ゴールド: 8月11日の現物金は4,371.92ドル付近で0.4%下落。地政学リスクによる安全資産需要が下支えした一方、原油高を受けたインフレ懸念と金利上昇が重荷となった。本日は4,200ドルから4,450ドルを想定し、米CPI下振れなら4,400ドル台への反発、上振れなら米金利上昇を通じて4,250ドル割れを試す可能性がある。中東情勢が急激に悪化すれば、金利上昇局面でも安全資産買いが優勢となるリスクシナリオに注意。
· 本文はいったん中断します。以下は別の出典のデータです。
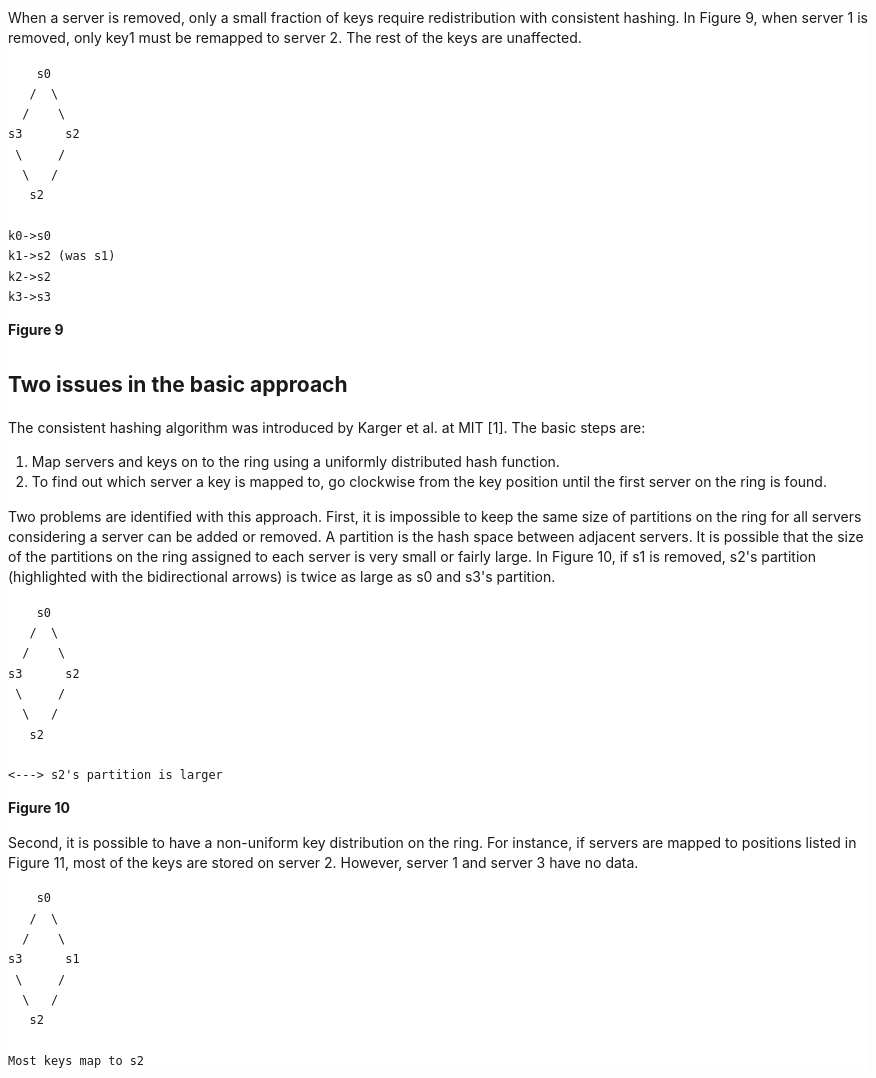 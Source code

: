 When a server is removed, only a small fraction of keys require redistribution with consistent hashing. In Figure 9, when server 1 is removed, only key1 must be remapped to server 2. The rest of the keys are unaffected.

```
    s0
   /  \
  /    \
s3      s2
 \     /
  \   /
   s2

k0->s0
k1->s2 (was s1)
k2->s2
k3->s3
```

**Figure 9**

## Two issues in the basic approach

The consistent hashing algorithm was introduced by Karger et al. at MIT [1]. The basic steps are:

1. Map servers and keys on to the ring using a uniformly distributed hash function.
2. To find out which server a key is mapped to, go clockwise from the key position until the first server on the ring is found.

Two problems are identified with this approach. First, it is impossible to keep the same size of partitions on the ring for all servers considering a server can be added or removed. A partition is the hash space between adjacent servers. It is possible that the size of the partitions on the ring assigned to each server is very small or fairly large. In Figure 10, if s1 is removed, s2's partition (highlighted with the bidirectional arrows) is twice as large as s0 and s3's partition.

```
    s0
   /  \
  /    \
s3      s2
 \     /
  \   /
   s2

<---> s2's partition is larger
```

**Figure 10**

Second, it is possible to have a non-uniform key distribution on the ring. For instance, if servers are mapped to positions listed in Figure 11, most of the keys are stored on server 2. However, server 1 and server 3 have no data.

```
    s0
   /  \
  /    \
s3      s1
 \     /
  \   /
   s2

Most keys map to s2
```
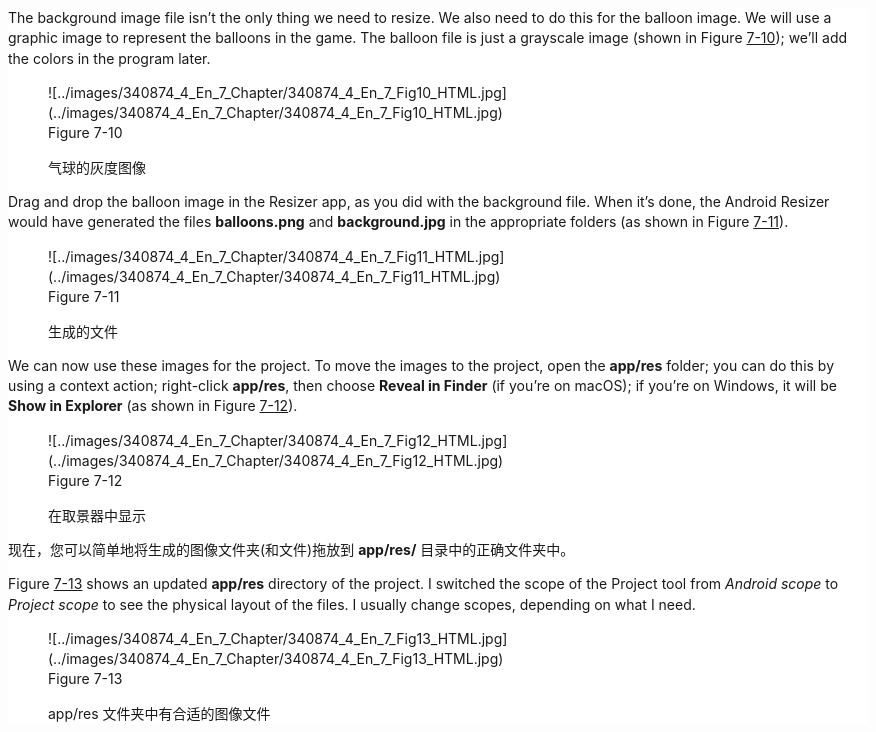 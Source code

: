 </figcaption>

</figure>

The background image file isn’t the only thing we need to resize. We also need to do this for the balloon image. We will use a graphic image to represent the balloons in the game. The balloon file is just a grayscale image (shown in Figure [7-10](#Fig10)); we’ll add the colors in the program later.

<figure class="Figure" id="Fig10">![../images/340874_4_En_7_Chapter/340874_4_En_7_Fig10_HTML.jpg](../images/340874_4_En_7_Chapter/340874_4_En_7_Fig10_HTML.jpg)

<figcaption class="Caption" lang="en">Figure 7-10

气球的灰度图像

</figcaption>

</figure>

Drag and drop the balloon image in the Resizer app, as you did with the background file. When it’s done, the Android Resizer would have generated the files **balloons.png** and **background.jpg** in the appropriate folders (as shown in Figure [7-11](#Fig11)).

<figure class="Figure" id="Fig11">![../images/340874_4_En_7_Chapter/340874_4_En_7_Fig11_HTML.jpg](../images/340874_4_En_7_Chapter/340874_4_En_7_Fig11_HTML.jpg)

<figcaption class="Caption" lang="en">Figure 7-11

生成的文件

</figcaption>

</figure>

We can now use these images for the project. To move the images to the project, open the **app/res** folder; you can do this by using a context action; right-click **app/res**, then choose **Reveal in Finder** (if you’re on macOS); if you’re on Windows, it will be **Show in Explorer** (as shown in Figure [7-12](#Fig12)).

<figure class="Figure" id="Fig12">![../images/340874_4_En_7_Chapter/340874_4_En_7_Fig12_HTML.jpg](../images/340874_4_En_7_Chapter/340874_4_En_7_Fig12_HTML.jpg)

<figcaption class="Caption" lang="en">Figure 7-12

在取景器中显示

</figcaption>

</figure>

现在，您可以简单地将生成的图像文件夹(和文件)拖放到 **app/res/** 目录中的正确文件夹中。

Figure [7-13](#Fig13) shows an updated **app/res** directory of the project. I switched the scope of the Project tool from *Android scope* to *Project scope* to see the physical layout of the files. I usually change scopes, depending on what I need.

<figure class="Figure" id="Fig13">![../images/340874_4_En_7_Chapter/340874_4_En_7_Fig13_HTML.jpg](../images/340874_4_En_7_Chapter/340874_4_En_7_Fig13_HTML.jpg)

<figcaption class="Caption" lang="en">Figure 7-13

app/res 文件夹中有合适的图像文件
原油 (WTI): WTIは83.20ドル、ブレントは88.91ドルで終了。イラン側が条件を受け入れられるまでホルムズ海峡を再開しないとの姿勢を示し、供給不安が価格を押し上げた。WTIは80ドルから86ドルのレンジを想定し、在庫が予想の113.4万バレル減を上回る取り崩しなら85ドル超え、積み増しなら81ドル方向を試す。海峡封鎖の長期化は原油高、期待インフレ上昇、米金利上昇、株安という連鎖を強める。

🪙 仮想通貨

BTC: ビットコインは12日朝に64,410ドル付近で推移し、前日比0.43%安。米CPIを前にリスク資産全体の持ち高調整が入り、65,000ドル近辺では上値が重い。本日は62,000ドルから66,000ドルのレンジを想定する。米CPI下振れと米金利低下が重なれば66,000ドル突破を試す一方、上振れによるドル高と株安が進めば62,000ドル方向へ下落する可能性がある。地政学リスク拡大時には、金よりもリスク資産として売られる展開を警戒したい。

🗓️ 本日発表予定の主要経済指標

時刻 指標名/発言者 前回 予想 重要度
08:50 🇯🇵 7月マネーストックM2(前年比) +2.2%
15:00 🇩🇪 7月消費者物価指数(CPI、確報値・前月比) -0.3% +0.8% ★★
15:00 🇩🇪 7月消費者物価指数(CPI、確報値・前年比) +2.3% +2.8% ★★
15:00 🇩🇪 7月調和消費者物価指数(HICP、確報値・前月比) -0.2% +0.9% ★★
15:00 🇩🇪 7月調和消費者物価指数(HICP、確報値・前年比) +2.4% +2.8% ★★
20:00 🇺🇸 MBA住宅ローン申請指数(前週比) -2.9%
21:30 🇺🇸 7月消費者物価指数(CPI、前月比) -0.4% +0.1% ★★★
21:30 🇺🇸 7月消費者物価指数(CPI、前年比) +3.5% +3.4% ★★★
21:30 🇺🇸 7月消費者物価指数(コア、前月比) 0.0% +0.2% ★★★
21:30 🇺🇸 7月消費者物価指数(コア、前年比) +2.6% +2.5% ★★★
21:30 🇨🇦 6月住宅建設許可(前月比) -1.7% +0.8%
23:30 🇺🇸 EIA週間原油在庫(前週比) +247.9万バレル -113.4万バレル ★★
8/13 03:00 🇺🇸 7月月次財政収支 -1203億ドル -3090億ドル ★★

注記:
掲載対象は2026年8月12日(水)JST 06:00から8月13日(木)JST 05:59までです。重要度は★★★(最重要)、★★(注目)、★(参考)の3段階。米国、日本、ドイツ、ユーロ圏、フランス、英国、カナダ、豪州、NZ、中国、スイスを個別に確認し、対象ウィンドウ内で確認できた主要指標のみ掲載しています。ユーロ圏、フランス、英国、豪州、NZ、中国、スイスについては、対象時間帯に掲載条件を満たす主要指標を確認できませんでした。日本の工作機械受注は当日の公式発表日を確認できなかったため除外し、米中古住宅販売件数は8月11日23:00に発表済みの別日データであるため掲載していません。表末尾の1件は日付をまたいだ翌8月13日(木)未明の指標のため、時刻に日付を明記のうえ表の最後に記載しています。